SCOTUS members aren’t all partisan hacks. On some level, they all are probably sincere. But the conflict of interest between their likely personal investment portfolios, and the outcome of a debt ceiling ruling, is enormous.

Minting the coin wouldn’t actually do any of the things you said. It’s not “debt relief”, it’s not printing money in any meaningful sense. The debt limit is a fake parliamentary game, so it’s entirely appropriate to circumvent it with a fake monetary game.

Interesting. Maybe congress itself can sue the administration for blatantly ignoring the law? I don’t know.

I do like that route, since it solves the problem permanently. I just get worried about the legal ramifications. Issuing premium bonds seems to avoid that in a pretty clean way.

It’s not forgiving its own debts. It still has to borrow the money from somewhere. Borrowing a lot of money does lead to inflation, but running up a deficit which requires borrowing is a separate issue from whether the need to borrow should be decoupled from the decision to actually borrow, which is frankly nuts.

My problem with a gimmick is that the uncertainty as to whether it would stand will increase the cost of government borrowing. The trillion dollar coin thus has some of the same disadvantages as a partial default.

Getting a Supreme Court ruling as soon as possible, despite some risk, would I think be best. If the ruling upheld the clear language of the 14th amendment, we’d see an on-balance beneficial decrease in long-term T-bill rates. That’s because risk of debt-ceiling-related default is already baked into today’s rates.

Re original post option 1, which I haven’t seen discussed – discharge petition – that would also be good but I don’t think it has the votes. Discharge petitions need a majority of all House seats, including seats where the member is deceased or otherwise unreachable (say, hospital intensive care). That slight supermajority doesn’t exist.

The 14th Amendment solution: Congress does not have the power to prevent the payment of what it’s already authorized. Once a law is passed and signed, the executive branch is required to spend the money the law requires. If Congress wants to change what’s being spent, then it needs to pass a new law.

The Supreme Court is toothless here. This is a political question–the Court cannot force the other branches to pass a law. Any ruling otherwise would become a Constitutional crisis. No President is going to default on the debt, nor be forced by the Court to sign a bill into law.

The thing is, you’d think the Republicans in Congress would have the same motivation, but here we are. They’re willing to play chicken with the debt ceiling, and threaten to tank the economy, even when they have to know that will impact them (and their rich donors) just as much as everyone else.

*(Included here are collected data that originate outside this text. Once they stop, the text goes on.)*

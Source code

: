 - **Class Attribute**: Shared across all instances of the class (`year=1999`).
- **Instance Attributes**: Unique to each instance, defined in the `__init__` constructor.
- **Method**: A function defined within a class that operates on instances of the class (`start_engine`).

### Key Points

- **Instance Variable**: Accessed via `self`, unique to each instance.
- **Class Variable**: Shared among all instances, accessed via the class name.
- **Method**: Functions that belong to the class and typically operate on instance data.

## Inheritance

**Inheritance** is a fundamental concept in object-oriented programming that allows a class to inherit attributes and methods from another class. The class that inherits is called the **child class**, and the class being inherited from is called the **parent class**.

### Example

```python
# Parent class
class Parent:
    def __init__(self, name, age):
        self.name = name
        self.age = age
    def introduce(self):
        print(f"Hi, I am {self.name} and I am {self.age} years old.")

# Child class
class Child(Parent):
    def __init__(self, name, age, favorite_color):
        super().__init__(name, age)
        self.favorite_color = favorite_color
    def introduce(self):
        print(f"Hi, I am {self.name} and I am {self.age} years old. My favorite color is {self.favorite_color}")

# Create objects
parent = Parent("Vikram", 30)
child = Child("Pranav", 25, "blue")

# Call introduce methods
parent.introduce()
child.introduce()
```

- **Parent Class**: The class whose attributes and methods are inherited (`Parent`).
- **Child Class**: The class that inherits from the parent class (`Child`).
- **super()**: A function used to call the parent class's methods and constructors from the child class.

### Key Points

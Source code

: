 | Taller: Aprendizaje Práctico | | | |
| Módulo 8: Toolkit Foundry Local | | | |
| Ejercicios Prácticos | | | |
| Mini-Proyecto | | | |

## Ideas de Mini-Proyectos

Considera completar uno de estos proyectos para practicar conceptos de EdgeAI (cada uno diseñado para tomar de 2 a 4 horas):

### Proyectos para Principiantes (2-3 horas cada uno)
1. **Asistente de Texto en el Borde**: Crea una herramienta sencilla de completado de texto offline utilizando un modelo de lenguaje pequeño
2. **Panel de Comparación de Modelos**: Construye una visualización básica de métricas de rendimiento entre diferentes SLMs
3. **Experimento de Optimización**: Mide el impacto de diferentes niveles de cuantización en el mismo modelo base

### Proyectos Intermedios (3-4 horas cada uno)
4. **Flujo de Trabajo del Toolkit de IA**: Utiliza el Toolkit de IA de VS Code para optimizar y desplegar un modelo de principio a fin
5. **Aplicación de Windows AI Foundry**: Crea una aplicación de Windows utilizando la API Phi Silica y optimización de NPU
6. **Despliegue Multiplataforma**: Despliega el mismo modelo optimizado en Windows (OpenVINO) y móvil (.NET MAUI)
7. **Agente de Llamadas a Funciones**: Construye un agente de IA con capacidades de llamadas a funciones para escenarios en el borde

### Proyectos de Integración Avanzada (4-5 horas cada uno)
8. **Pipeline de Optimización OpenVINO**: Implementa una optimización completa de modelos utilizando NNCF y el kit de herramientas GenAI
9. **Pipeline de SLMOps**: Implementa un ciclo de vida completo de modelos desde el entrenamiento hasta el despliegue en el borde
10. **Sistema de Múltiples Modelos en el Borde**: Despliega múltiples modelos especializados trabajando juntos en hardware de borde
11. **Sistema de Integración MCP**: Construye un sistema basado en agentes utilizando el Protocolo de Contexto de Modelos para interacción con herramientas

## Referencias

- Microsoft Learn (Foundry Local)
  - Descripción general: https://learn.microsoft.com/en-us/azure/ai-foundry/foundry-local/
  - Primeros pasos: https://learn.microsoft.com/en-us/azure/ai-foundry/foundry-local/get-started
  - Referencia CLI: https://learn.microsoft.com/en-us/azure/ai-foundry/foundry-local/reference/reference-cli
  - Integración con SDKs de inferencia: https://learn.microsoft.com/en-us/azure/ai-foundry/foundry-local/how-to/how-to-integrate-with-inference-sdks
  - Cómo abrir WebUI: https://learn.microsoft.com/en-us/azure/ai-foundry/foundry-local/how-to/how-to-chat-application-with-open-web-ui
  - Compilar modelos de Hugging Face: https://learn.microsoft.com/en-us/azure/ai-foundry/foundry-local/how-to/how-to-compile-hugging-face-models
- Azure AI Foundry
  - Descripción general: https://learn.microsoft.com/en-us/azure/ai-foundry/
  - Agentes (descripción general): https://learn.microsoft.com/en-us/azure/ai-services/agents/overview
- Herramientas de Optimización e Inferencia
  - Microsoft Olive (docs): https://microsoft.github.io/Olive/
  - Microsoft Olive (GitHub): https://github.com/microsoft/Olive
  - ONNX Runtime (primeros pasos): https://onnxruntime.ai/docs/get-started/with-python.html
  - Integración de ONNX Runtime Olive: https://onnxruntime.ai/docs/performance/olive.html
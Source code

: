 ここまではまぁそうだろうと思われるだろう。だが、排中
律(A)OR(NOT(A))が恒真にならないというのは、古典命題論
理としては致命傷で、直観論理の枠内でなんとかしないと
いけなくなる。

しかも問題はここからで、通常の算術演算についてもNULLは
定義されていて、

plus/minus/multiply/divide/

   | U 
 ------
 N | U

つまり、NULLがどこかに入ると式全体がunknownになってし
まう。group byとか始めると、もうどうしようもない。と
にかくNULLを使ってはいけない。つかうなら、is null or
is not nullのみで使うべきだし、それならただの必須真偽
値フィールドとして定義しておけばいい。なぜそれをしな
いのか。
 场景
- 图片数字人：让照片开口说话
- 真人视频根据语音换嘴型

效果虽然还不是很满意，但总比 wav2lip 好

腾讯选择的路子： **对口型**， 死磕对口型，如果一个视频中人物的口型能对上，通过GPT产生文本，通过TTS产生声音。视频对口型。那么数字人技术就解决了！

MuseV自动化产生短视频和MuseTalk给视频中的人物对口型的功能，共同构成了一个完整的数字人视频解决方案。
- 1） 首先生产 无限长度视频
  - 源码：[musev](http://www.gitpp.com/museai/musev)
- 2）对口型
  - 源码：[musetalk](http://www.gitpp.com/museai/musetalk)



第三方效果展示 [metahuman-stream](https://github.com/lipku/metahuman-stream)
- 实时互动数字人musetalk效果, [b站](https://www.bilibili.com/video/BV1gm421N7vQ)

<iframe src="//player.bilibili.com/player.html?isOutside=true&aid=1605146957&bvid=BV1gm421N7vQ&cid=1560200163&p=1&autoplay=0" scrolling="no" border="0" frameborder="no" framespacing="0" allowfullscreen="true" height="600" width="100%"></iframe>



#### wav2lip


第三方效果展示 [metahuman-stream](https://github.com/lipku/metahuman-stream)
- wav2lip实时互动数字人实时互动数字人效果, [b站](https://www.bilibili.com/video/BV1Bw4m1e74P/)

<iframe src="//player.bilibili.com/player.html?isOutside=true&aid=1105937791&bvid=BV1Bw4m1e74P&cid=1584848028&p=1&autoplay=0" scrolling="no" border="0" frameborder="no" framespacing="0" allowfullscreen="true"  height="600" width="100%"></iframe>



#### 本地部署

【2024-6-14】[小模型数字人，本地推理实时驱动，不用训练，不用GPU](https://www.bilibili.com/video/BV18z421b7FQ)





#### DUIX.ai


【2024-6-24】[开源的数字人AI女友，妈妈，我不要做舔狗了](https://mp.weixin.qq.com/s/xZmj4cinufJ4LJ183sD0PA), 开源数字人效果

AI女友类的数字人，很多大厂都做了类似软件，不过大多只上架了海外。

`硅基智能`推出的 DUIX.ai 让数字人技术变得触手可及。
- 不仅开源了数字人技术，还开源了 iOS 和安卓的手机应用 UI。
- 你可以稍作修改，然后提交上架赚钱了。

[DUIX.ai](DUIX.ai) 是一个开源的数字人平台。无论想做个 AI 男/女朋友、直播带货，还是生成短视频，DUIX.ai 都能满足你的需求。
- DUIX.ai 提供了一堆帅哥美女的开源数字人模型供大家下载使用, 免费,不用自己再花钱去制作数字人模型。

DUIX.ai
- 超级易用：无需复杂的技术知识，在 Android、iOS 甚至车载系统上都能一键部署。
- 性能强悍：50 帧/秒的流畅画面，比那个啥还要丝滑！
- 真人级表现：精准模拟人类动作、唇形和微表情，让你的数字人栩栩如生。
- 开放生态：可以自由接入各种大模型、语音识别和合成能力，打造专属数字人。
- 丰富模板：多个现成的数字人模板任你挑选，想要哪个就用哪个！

Looking for sensible isn’t working.

Some Washington Post article says that only 5 Republicans would have to cross the aisle. Maybe it’s a few more because of missing Dems? It can’t be more than 10.

Congressional Republicans are ~222 people, many of whom are dumb as rocks, most of whom are cowards, and all of whom are getting all sorts of conflicting signals as to their electability in an election less than 18 months away. Mass confusion, mob mentality make it hard to make good decision.

SCOTUS are merely 9 people. True, some of them are demonstrably stupid and craven partisans. But all of them have cushy lifetime jobs, insulated from most accountability and transparency, so long as they keep the gravy train on the tracks.

I trust Clarence Thomas’s greed on this one.